DATA SECTION:

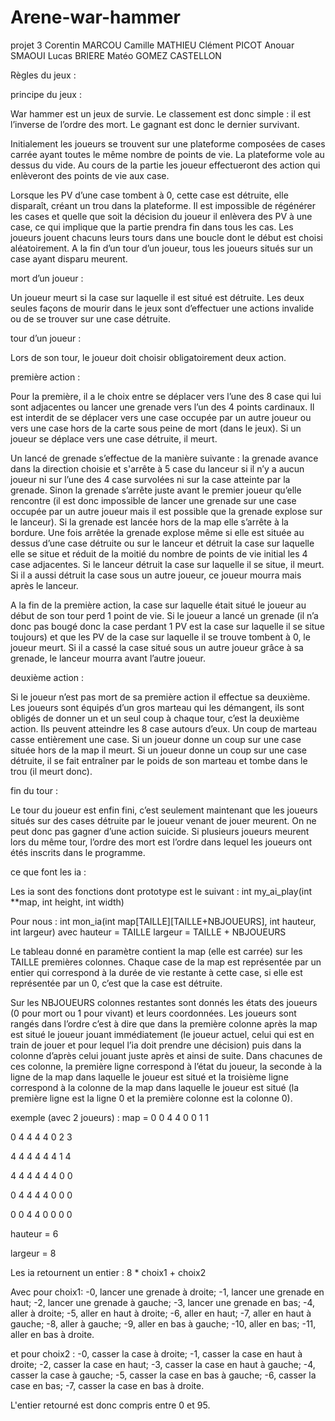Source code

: # Arene-war-hammer
projet 3
Corentin MARCOU
Camille MATHIEU
Clément PICOT
Anouar SMAOUI
Lucas BRIERE
Matéo GOMEZ CASTELLON


Règles du jeux :

principe du jeux :

War hammer est un jeux de survie. Le classement est donc simple : il est l’inverse de l’ordre des mort. Le gagnant est donc le dernier survivant.

Initialement les joueurs se trouvent sur une plateforme composées de cases carrée ayant toutes le même nombre de points de vie. La plateforme vole au dessus du vide. Au cours de la partie les joueur effectueront des action qui enlèveront des points de vie aux case.

Lorsque les PV d’une case tombent à 0, cette case est détruite, elle disparaît, créant un trou dans la plateforme.
Il est impossible de régénérer les cases et quelle que soit la décision du joueur il enlèvera des PV à une case, ce qui implique que la partie prendra fin dans tous les cas.
Les joueurs jouent chacuns leurs tours dans une boucle dont le début est choisi aléatoirement.
A la fin d’un tour d’un joueur, tous les joueurs situés sur un case ayant disparu meurent.

mort d’un joueur :

Un joueur meurt si la case sur laquelle il est situé est détruite.
Les deux seules façons de mourir dans le jeux sont d’effectuer une actions invalide ou de se trouver sur une case détruite.

tour d’un joueur :

Lors de son tour, le joueur doit choisir obligatoirement deux action.

première action :

Pour la première, il a le choix entre se déplacer vers l’une des 8 case qui lui sont adjacentes ou lancer une grenade vers l’un des 4 points cardinaux.
Il est interdit de se déplacer vers une case occupée par un autre joueur ou vers une case hors de la carte sous peine de mort (dans le jeux). Si un joueur se déplace vers une case détruite, il meurt.

Un lancé de grenade s’effectue de la manière suivante : la grenade avance dans la direction choisie et s'arrête à 5 case du lanceur si il n’y a aucun joueur ni sur l’une des 4 case survolées ni sur la case atteinte par la grenade. Sinon la grenade s’arrête juste avant le premier joueur qu’elle rencontre (il est donc impossible de lancer une grenade sur une case occupée par un autre joueur mais il est possible que la grenade explose sur le lanceur). Si la grenade est lancée hors de la map elle s’arrête à la bordure. Une fois arrêtée la grenade explose même si elle est située au dessus d’une case détruite ou sur le lanceur et détruit la case sur laquelle elle se situe et réduit de la moitié du nombre de points de vie initial les 4 case adjacentes.
Si le lanceur détruit la case sur laquelle il se situe, il meurt. Si il a aussi détruit la case sous un autre joueur, ce joueur mourra mais après le lanceur.

A la fin de la première action, la case sur laquelle était situé le joueur au début de son tour perd 1 point de vie. Si le joueur a lancé un grenade (il n’a donc pas bougé donc la case perdant 1 PV est la case sur laquelle il se situe toujours) et que les PV de la case sur laquelle il se trouve tombent à 0, le joueur meurt. Si il a cassé la case situé sous un autre joueur grâce à sa grenade, le lanceur mourra avant l’autre joueur.

deuxième action :

Si le joueur n’est pas mort de sa première action il effectue sa deuxième.
Les joueurs sont équipés d’un gros marteau qui les démangent, ils sont obligés de donner un et un seul coup à chaque tour, c’est la deuxième action. Ils peuvent atteindre les 8 case autours d’eux. Un coup de marteau casse entièrement une case.
Si un joueur donne un coup sur une case située hors de la map il meurt.
Si un joueur donne un coup sur une case détruite, il se fait entraîner par le poids de son marteau et tombe dans le trou (il meurt donc).

fin du tour :

Le tour du joueur est enfin fini, c’est seulement maintenant que les joueurs situés sur des cases détruite par le joueur venant de jouer meurent. On ne peut donc pas gagner d’une action suicide. Si plusieurs joueurs meurent lors du même tour, l’ordre des mort est l’ordre  dans lequel les joueurs ont étés inscrits dans le programme.


ce que font les ia :

Les ia sont des fonctions dont prototype est le suivant :
int my_ai_play(int **map, int height, int width)

Pour nous :
int mon_ia(int map[TAILLE][TAILLE+NBJOUEURS], int hauteur, int largeur)
avec hauteur = TAILLE
         largeur = TAILLE + NBJOUEURS

Le tableau donné en paramètre contient la map (elle est carrée) sur les TAILLE premières colonnes. Chaque case de la map est représentée par un entier qui correspond à la durée de vie restante à cette case, si elle est représentée par un 0, c’est que la case est détruite.

Sur les NBJOUEURS colonnes restantes sont donnés les états des joueurs (0 pour mort ou 1 pour vivant) et leurs coordonnées. Les joueurs sont rangés dans l’ordre c’est à dire que dans la première colonne après la map est situé le joueur jouant immédiatement (le joueur actuel, celui qui est en train de jouer et pour lequel l’ia doit prendre une décision) puis dans la colonne d’après celui jouant juste après et ainsi de suite. Dans chacunes de ces colonne, la première ligne correspond à l’état du joueur, la seconde à la ligne de la map dans laquelle le joueur est situé et la troisième ligne correspond à la colonne de la map dans laquelle le joueur est situé (la première ligne est la ligne 0 et la première colonne est la colonne 0).

exemple (avec 2 joueurs) :
map =
0 0 4 4 0 0 1 1

0 4 4 4 4 0 2 3

4 4 4 4 4 4 1 4

4 4 4 4 4 4 0 0

0 4 4 4 4 0 0 0

0 0 4 4 0 0 0 0

hauteur = 6

largeur = 8


Les ia retournent un entier : 8 * choix1 + choix2

Avec pour choix1:
-0, lancer une grenade à droite;
-1, lancer une grenade en haut;
-2, lancer une grenade à gauche;
-3, lancer une grenade en bas;
-4, aller à droite;
-5, aller en haut à droite;
-6, aller en haut;
-7, aller en haut à gauche;
-8, aller à gauche;
-9, aller en bas à gauche;
-10, aller en bas;
-11, aller en bas à droite.

et pour choix2 :
-0, casser la case à droite;
-1, casser la case en haut à droite;
-2, casser la case en haut;
-3, casser la case en haut à gauche;
-4, casser la case à gauche;
-5, casser la case en bas à gauche;
-6, casser la case en bas;
-7, casser la case en bas à droite.

L'entier retourné est donc compris entre 0 et 95.
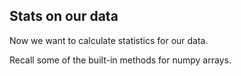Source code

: ## Stats on our data

Now we want to calculate statistics for our data.

Recall some of the built-in methods for numpy arrays.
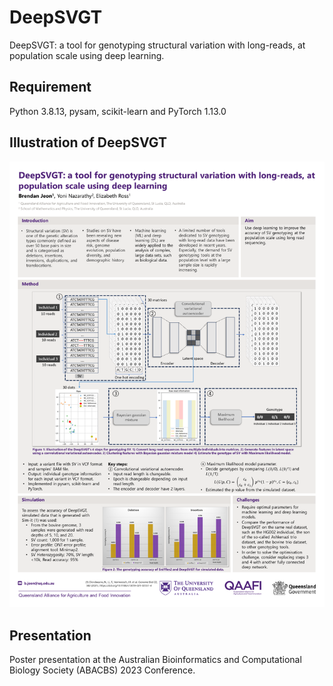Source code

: # DeepSVGT
DeepSVGT: a tool for genotyping structural variation with long-reads, at population scale using deep learning.

## Requirement
Python 3.8.13, pysam, scikit-learn and PyTorch 1.13.0

## Illustration of DeepSVGT

![Illustration of DeepSVGT](https://raw.githubusercontent.com/brenden17/DeepSVGT/main/docs/ABACBS2023-BrendanJeon30NovER.png)

## Presentation
Poster presentation at the Australian Bioinformatics and Computational Biology Society (ABACBS) 2023 Conference.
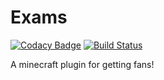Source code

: Exams
======

[![Codacy Badge](https://api.codacy.com/project/badge/Grade/389049e7eb8a471d84306765144d665b)](https://app.codacy.com/app/DogOnFire/Fans?utm_source=github.com&utm_medium=referral&utm_content=DogOnFire/Fans&utm_campaign=Badge_Grade_Dashboard)
[![Build Status](https://travis-ci.com/DogOnFire/Fans.svg?branch=master)](https://travis-ci.com/DogOnFire/Fans)

A minecraft plugin for getting fans!
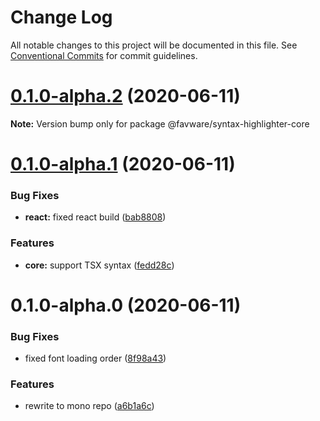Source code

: # Change Log

All notable changes to this project will be documented in this file.
See [Conventional Commits](https://conventionalcommits.org) for commit guidelines.

# [0.1.0-alpha.2](https://github.com/favware/syntax-highlighter/compare/v0.1.0-alpha.1...v0.1.0-alpha.2) (2020-06-11)

**Note:** Version bump only for package @favware/syntax-highlighter-core





# [0.1.0-alpha.1](https://github.com/favware/syntax-highlighter/compare/v0.1.0-alpha.0...v0.1.0-alpha.1) (2020-06-11)

### Bug Fixes

-   **react:** fixed react build ([bab8808](https://github.com/favware/syntax-highlighter/commit/bab88081665b00db36ceb32c047fbc65c32e85e0))

### Features

-   **core:** support TSX syntax ([fedd28c](https://github.com/favware/syntax-highlighter/commit/fedd28c41281d25ae78dbb92988f44525a3c46f2))

# 0.1.0-alpha.0 (2020-06-11)

### Bug Fixes

-   fixed font loading order ([8f98a43](https://github.com/favware/syntax-highlighter/commit/8f98a43e325ace4ed0e3f3ecd8522c11de1914d6))

### Features

-   rewrite to mono repo ([a6b1a6c](https://github.com/favware/syntax-highlighter/commit/a6b1a6c63cf0770de2c95a324338597b3bfce6cd))
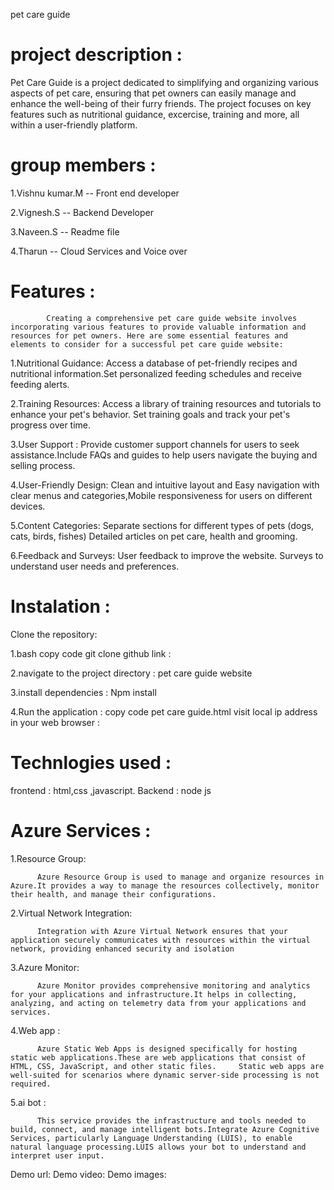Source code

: pet care guide 

# project description :
 
Pet Care Guide is a project dedicated to simplifying and organizing various aspects of pet care, ensuring that pet owners can easily manage and enhance the well-being of their furry friends. The project focuses on key features such as nutritional guidance, excercise, training  and more, all within a user-friendly platform.

# group members :
 
 1.Vishnu kumar.M -- Front end developer
 
 2.Vignesh.S -- Backend Developer
 
 3.Naveen.S -- Readme file
 
 4.Tharun -- Cloud Services and Voice over
 
# Features :
            Creating a comprehensive pet care guide website involves incorporating various features to provide valuable information and resources for pet owners. Here are some essential features and elements to consider for a successful pet care guide website:

 1.Nutritional Guidance: Access a database of pet-friendly recipes and nutritional information.Set personalized feeding schedules and receive feeding alerts.
 
 2.Training Resources: Access a library of training resources and tutorials to enhance your pet's behavior. Set training goals and track your pet's progress over time.
 
 3.User Support : Provide customer support channels for users to seek assistance.Include FAQs and guides to help users navigate the buying and selling process.

 4.User-Friendly Design: Clean and intuitive layout and Easy navigation with clear menus and categories,Mobile responsiveness for users on different devices.

 5.Content Categories: Separate sections for different types of pets (dogs, cats, birds, fishes) Detailed articles on pet care, health and grooming. 

 6.Feedback and Surveys: User feedback  to improve the website. Surveys to understand user needs and preferences.

# Instalation :
 
 Clone the repository:
 
1.bash copy code git clone github link :

2.navigate to the project directory : pet care guide website

3.install dependencies : Npm install

4.Run the application : copy code pet care guide.html visit local ip address in your web browser :

# Technlogies used :
  frontend : html,css ,javascript. 
  Backend : node js

# Azure Services :

1.Resource Group:
          
          Azure Resource Group is used to manage and organize resources in Azure.It provides a way to manage the resources collectively, monitor their health, and manage their configurations.

2.Virtual Network Integration: 
          
          Integration with Azure Virtual Network ensures that your application securely communicates with resources within the virtual network, providing enhanced security and isolation

3.Azure Monitor:
          
          Azure Monitor provides comprehensive monitoring and analytics for your applications and infrastructure.It helps in collecting, analyzing, and acting on telemetry data from your applications and services.

4.Web app :
          
          Azure Static Web Apps is designed specifically for hosting static web applications.These are web applications that consist of HTML, CSS, JavaScript, and other static files.     Static web apps are well-suited for scenarios where dynamic server-side processing is not required.

5.ai bot :
          
          This service provides the infrastructure and tools needed to build, connect, and manage intelligent bots.Integrate Azure Cognitive Services, particularly Language Understanding (LUIS), to enable natural language processing.LUIS allows your bot to understand and interpret user input.

Demo url:
Demo video: 
Demo images:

WHAT TO WORK ON:
Pictures do not belong in the copy. Repeat only the lines from the top of the records through the line containing "Il est interdit".

TASK OUTPUT:
Source code

: # Arene-war-hammer
projet 3
Corentin MARCOU
Camille MATHIEU
Clément PICOT
Anouar SMAOUI
Lucas BRIERE
Matéo GOMEZ CASTELLON


Règles du jeux :

principe du jeux :

War hammer est un jeux de survie. Le classement est donc simple : il est l’inverse de l’ordre des mort. Le gagnant est donc le dernier survivant.

Initialement les joueurs se trouvent sur une plateforme composées de cases carrée ayant toutes le même nombre de points de vie. La plateforme vole au dessus du vide. Au cours de la partie les joueur effectueront des action qui enlèveront des points de vie aux case.

Lorsque les PV d’une case tombent à 0, cette case est détruite, elle disparaît, créant un trou dans la plateforme.
Il est impossible de régénérer les cases et quelle que soit la décision du joueur il enlèvera des PV à une case, ce qui implique que la partie prendra fin dans tous les cas.
Les joueurs jouent chacuns leurs tours dans une boucle dont le début est choisi aléatoirement.
A la fin d’un tour d’un joueur, tous les joueurs situés sur un case ayant disparu meurent.

mort d’un joueur :

Un joueur meurt si la case sur laquelle il est situé est détruite.
Les deux seules façons de mourir dans le jeux sont d’effectuer une actions invalide ou de se trouver sur une case détruite.

tour d’un joueur :

Lors de son tour, le joueur doit choisir obligatoirement deux action.

première action :

Pour la première, il a le choix entre se déplacer vers l’une des 8 case qui lui sont adjacentes ou lancer une grenade vers l’un des 4 points cardinaux.
Il est interdit de se déplacer vers une case occupée par un autre joueur ou vers une case hors de la carte sous peine de mort (dans le jeux). Si un joueur se déplace vers une case détruite, il meurt.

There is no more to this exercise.